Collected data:
========================================================================

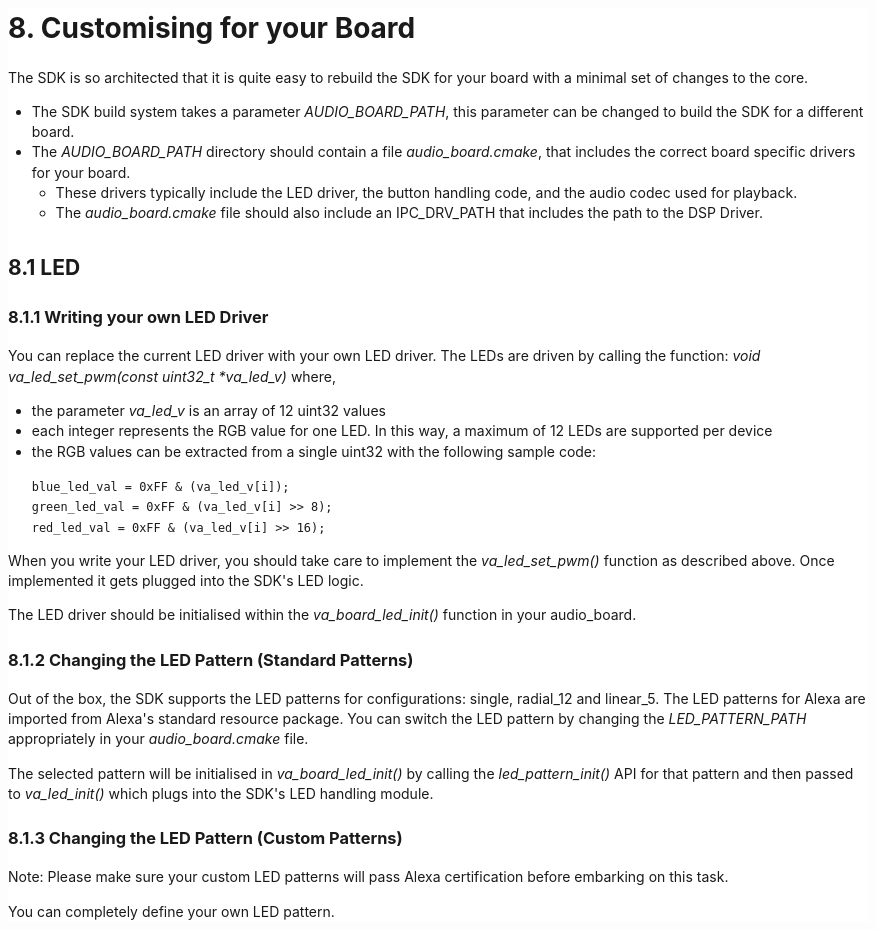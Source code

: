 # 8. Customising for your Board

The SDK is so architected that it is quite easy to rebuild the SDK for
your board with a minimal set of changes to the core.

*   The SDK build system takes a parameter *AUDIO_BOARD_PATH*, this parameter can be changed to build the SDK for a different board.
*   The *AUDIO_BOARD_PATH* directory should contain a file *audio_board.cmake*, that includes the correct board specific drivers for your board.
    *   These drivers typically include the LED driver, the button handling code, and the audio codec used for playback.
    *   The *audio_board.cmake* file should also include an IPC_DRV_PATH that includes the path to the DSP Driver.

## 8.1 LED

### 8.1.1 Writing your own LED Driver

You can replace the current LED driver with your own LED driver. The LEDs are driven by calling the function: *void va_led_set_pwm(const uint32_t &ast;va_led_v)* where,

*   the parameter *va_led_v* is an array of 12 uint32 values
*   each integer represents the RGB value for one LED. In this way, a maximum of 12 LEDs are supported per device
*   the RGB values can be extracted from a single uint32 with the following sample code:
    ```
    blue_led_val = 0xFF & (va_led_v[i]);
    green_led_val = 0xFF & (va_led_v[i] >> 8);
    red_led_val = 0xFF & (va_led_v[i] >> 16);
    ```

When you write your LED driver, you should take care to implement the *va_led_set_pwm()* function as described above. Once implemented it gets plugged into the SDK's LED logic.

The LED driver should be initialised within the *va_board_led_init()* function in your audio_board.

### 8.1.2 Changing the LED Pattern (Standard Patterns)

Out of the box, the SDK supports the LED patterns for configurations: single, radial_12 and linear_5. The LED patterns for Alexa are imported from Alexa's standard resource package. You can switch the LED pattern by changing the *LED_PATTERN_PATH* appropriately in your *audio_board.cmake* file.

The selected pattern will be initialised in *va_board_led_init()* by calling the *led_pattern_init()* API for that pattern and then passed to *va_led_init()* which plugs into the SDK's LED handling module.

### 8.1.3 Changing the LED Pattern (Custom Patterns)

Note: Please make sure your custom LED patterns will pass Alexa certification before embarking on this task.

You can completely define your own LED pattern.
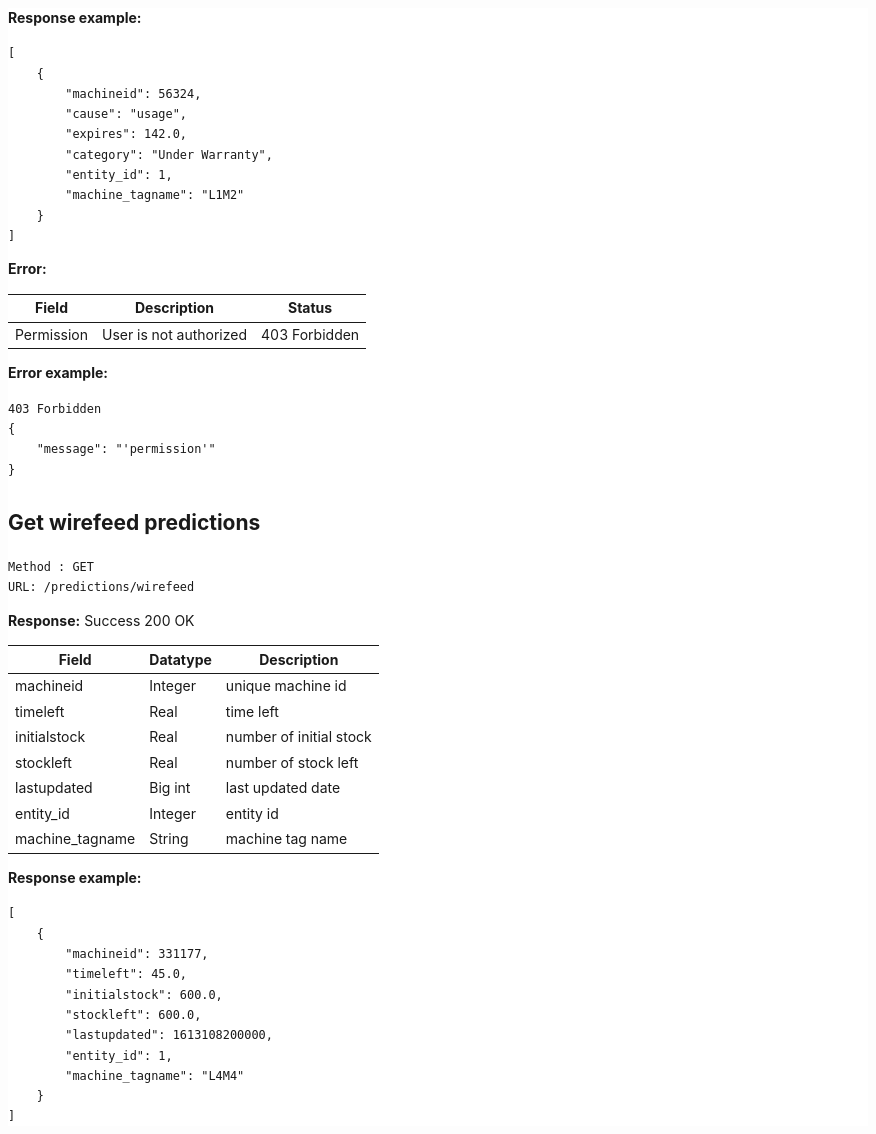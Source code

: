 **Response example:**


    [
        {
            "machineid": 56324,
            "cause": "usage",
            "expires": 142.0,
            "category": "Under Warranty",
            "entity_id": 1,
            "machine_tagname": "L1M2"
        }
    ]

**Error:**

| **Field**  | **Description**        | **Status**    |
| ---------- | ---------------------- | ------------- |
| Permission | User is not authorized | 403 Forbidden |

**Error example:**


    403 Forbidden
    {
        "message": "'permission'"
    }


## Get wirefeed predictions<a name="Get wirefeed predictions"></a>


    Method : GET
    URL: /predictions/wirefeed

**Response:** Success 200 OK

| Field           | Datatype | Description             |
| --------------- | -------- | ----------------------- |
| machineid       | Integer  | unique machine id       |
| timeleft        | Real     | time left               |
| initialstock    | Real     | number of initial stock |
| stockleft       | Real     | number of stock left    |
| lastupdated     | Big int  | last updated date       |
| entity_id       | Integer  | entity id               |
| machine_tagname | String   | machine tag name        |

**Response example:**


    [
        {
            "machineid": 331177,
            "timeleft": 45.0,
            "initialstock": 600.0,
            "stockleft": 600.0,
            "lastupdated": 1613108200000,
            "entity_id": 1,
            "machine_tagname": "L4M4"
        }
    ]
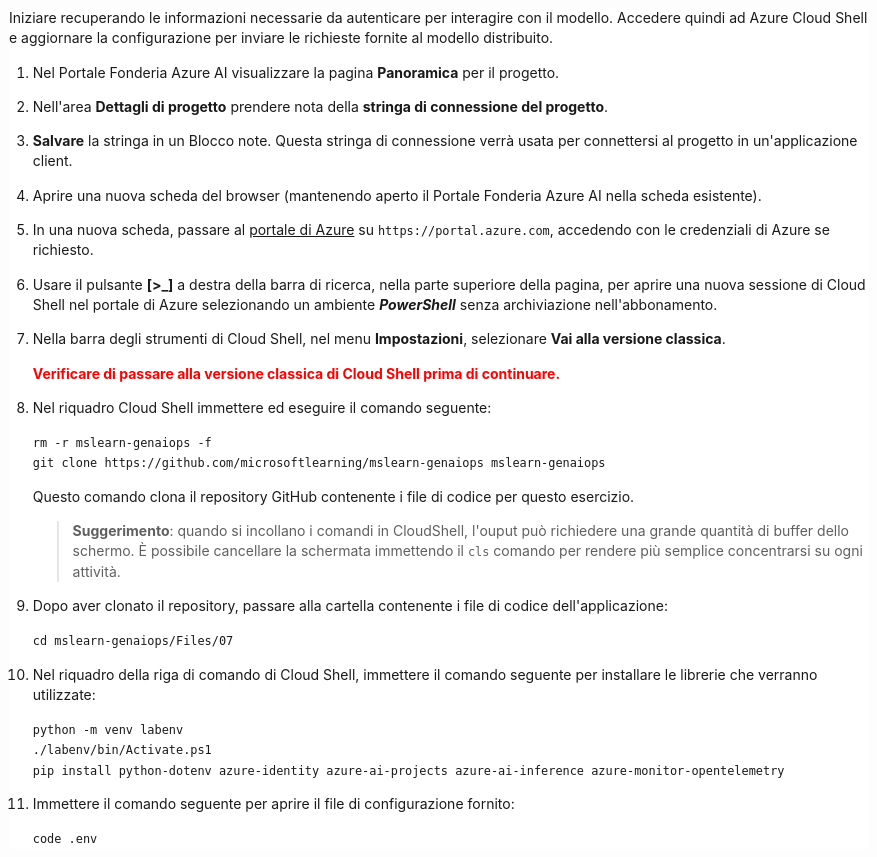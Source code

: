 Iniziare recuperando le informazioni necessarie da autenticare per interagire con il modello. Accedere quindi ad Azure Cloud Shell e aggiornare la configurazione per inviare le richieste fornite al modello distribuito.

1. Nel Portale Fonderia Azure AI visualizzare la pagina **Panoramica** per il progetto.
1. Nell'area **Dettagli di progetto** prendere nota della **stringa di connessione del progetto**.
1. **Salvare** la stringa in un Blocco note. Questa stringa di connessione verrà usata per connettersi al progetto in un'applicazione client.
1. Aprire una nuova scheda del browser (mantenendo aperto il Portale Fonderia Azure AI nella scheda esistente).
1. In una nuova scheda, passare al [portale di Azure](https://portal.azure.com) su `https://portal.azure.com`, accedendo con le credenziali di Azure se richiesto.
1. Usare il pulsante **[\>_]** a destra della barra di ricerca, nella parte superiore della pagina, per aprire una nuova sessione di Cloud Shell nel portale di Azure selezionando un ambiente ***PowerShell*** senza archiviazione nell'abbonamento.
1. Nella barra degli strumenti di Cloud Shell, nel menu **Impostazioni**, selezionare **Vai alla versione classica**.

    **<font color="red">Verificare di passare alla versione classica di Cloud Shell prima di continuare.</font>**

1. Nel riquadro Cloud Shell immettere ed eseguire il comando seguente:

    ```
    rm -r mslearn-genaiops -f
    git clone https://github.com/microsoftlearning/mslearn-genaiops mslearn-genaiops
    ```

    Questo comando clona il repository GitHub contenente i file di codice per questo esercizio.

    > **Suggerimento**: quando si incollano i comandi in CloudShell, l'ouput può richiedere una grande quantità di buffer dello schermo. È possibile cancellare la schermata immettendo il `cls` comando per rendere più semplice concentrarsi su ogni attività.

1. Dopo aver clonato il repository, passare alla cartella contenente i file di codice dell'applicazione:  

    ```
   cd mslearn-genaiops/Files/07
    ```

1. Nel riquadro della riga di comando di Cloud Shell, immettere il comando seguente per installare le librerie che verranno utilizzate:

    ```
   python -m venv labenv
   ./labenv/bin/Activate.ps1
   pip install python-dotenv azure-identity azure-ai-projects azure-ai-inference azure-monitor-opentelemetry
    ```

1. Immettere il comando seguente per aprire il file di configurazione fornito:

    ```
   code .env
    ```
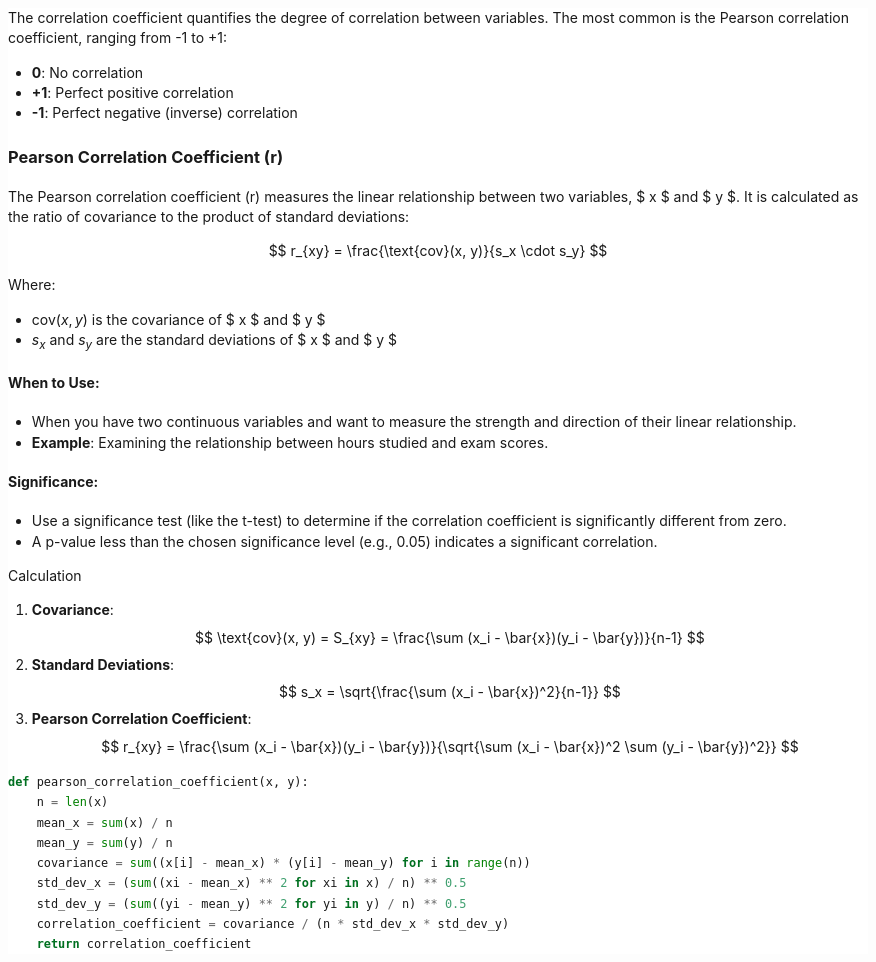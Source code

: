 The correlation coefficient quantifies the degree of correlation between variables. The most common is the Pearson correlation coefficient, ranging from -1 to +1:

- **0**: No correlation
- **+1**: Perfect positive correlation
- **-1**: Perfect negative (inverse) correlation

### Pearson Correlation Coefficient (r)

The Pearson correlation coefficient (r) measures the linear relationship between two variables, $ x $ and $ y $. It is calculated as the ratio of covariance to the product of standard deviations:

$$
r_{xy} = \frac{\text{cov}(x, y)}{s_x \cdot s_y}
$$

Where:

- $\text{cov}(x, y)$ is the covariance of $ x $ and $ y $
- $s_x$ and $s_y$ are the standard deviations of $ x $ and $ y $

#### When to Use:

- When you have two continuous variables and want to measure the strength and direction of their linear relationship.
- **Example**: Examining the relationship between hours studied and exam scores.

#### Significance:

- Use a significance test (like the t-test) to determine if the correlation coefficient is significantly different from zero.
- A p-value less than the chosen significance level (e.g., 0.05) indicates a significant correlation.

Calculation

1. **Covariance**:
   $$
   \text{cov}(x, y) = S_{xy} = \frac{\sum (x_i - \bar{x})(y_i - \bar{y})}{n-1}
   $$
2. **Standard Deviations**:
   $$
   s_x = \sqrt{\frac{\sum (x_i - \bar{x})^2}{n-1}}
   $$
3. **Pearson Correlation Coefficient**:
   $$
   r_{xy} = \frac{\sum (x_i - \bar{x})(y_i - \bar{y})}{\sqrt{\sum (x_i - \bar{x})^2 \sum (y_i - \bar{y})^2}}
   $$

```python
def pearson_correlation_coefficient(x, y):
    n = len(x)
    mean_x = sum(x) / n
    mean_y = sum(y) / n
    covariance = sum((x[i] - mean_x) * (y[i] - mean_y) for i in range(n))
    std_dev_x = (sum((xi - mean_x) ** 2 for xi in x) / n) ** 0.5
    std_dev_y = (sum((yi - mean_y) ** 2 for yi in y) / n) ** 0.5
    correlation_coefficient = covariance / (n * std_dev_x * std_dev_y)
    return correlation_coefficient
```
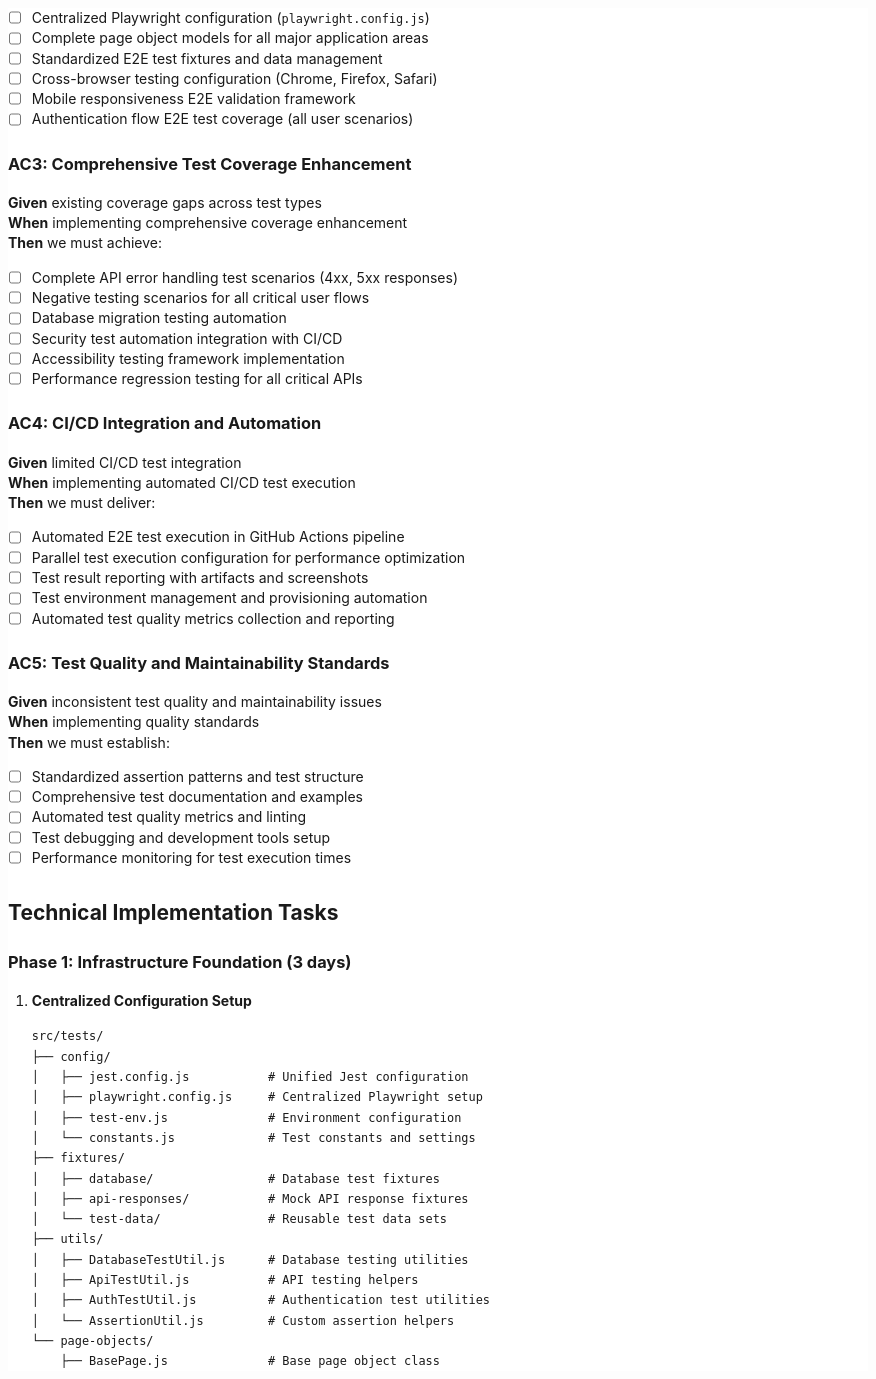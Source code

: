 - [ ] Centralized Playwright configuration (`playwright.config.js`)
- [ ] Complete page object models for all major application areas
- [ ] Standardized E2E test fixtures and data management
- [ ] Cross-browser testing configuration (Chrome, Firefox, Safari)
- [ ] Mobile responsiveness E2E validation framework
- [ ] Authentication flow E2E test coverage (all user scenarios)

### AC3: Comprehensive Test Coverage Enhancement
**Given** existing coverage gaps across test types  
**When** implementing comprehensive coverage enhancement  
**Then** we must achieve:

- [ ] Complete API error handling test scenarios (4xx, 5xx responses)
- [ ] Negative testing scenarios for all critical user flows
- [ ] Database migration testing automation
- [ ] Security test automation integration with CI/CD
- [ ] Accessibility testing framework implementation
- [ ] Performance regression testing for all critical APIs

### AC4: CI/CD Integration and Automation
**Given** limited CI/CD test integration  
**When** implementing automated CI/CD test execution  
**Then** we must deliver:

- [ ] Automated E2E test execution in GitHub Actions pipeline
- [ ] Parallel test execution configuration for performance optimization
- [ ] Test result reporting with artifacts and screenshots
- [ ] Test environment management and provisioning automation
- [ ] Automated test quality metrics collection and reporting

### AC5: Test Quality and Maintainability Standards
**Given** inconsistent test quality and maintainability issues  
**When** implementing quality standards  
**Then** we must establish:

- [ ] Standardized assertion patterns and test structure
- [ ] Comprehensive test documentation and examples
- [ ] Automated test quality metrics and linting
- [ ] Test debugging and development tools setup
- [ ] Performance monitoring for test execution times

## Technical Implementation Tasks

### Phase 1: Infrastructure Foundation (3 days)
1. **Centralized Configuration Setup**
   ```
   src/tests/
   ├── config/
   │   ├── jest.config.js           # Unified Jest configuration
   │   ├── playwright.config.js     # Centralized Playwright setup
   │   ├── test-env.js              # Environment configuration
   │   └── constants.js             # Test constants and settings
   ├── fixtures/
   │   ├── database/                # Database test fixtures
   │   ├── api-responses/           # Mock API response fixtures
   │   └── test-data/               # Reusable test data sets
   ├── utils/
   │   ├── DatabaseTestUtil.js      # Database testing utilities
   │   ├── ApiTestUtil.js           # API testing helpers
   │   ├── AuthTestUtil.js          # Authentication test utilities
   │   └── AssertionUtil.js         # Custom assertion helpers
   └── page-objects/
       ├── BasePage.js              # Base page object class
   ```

========================================================================

◆ Work to complete ◆
Produce the number of lines in the data containing the string "stringa", with nothing added.

◆ Result for this task ◆
2